§ **Source material**:
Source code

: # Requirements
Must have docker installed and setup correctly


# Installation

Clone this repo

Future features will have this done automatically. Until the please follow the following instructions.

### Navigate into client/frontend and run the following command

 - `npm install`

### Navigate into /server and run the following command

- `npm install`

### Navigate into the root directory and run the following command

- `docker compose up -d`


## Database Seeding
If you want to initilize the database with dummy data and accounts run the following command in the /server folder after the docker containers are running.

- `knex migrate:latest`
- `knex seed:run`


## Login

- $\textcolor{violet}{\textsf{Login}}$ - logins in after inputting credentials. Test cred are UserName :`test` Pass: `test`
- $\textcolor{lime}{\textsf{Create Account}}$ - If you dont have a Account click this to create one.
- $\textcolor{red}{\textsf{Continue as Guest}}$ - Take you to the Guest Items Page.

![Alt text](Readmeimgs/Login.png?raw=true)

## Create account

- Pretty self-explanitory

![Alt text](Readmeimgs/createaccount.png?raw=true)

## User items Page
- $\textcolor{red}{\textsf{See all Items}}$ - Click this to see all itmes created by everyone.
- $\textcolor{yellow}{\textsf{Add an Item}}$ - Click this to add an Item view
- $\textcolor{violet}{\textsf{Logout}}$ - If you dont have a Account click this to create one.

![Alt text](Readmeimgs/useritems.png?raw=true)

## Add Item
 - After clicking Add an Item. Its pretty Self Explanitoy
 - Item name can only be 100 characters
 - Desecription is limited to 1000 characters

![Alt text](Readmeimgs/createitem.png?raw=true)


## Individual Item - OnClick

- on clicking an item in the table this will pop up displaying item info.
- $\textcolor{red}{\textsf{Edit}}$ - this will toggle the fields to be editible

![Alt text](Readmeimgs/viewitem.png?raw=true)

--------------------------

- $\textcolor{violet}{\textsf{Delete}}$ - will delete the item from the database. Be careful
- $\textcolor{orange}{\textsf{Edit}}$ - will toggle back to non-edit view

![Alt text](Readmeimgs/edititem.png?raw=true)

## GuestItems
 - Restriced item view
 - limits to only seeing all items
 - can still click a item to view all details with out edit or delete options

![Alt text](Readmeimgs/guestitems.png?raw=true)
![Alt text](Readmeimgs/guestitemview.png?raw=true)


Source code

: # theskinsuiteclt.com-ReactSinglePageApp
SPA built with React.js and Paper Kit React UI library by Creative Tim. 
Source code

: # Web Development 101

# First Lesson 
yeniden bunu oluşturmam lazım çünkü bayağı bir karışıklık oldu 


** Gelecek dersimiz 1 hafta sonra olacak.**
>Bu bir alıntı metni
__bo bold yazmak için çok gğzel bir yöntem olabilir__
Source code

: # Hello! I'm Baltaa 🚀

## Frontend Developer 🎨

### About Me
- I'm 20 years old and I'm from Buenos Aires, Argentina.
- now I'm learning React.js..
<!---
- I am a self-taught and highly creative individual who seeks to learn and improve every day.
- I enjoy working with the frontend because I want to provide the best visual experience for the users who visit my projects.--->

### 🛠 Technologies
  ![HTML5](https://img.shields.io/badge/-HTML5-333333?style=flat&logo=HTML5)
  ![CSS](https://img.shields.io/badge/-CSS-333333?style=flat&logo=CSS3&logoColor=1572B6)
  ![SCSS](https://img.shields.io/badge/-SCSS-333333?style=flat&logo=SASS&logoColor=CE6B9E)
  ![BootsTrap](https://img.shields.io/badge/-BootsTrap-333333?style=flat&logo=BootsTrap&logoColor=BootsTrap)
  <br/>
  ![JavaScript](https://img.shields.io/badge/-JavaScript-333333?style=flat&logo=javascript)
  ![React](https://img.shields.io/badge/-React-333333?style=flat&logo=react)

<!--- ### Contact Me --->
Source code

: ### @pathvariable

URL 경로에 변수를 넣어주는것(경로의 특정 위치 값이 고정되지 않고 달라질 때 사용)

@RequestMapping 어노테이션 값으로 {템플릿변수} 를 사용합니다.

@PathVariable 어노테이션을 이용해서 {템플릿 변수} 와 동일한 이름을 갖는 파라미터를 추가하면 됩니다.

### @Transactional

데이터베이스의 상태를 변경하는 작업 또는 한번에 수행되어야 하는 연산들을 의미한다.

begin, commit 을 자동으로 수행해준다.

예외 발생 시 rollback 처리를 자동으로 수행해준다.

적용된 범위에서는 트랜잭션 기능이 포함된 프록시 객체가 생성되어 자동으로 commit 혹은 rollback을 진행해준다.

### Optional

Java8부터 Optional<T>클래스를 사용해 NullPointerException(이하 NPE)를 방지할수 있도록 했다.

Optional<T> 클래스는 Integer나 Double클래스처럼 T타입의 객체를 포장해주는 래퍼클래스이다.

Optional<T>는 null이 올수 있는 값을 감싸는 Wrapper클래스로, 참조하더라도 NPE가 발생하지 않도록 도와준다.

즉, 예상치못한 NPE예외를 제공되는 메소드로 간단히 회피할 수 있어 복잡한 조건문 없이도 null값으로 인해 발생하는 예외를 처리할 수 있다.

§ **Work instructions**: Whenever a line in the records contains the word "수행해준다", copy that line.

§ **Solution**:
begin, commit 을 자동으로 수행해준다.
예외 발생 시 rollback 처리를 자동으로 수행해준다.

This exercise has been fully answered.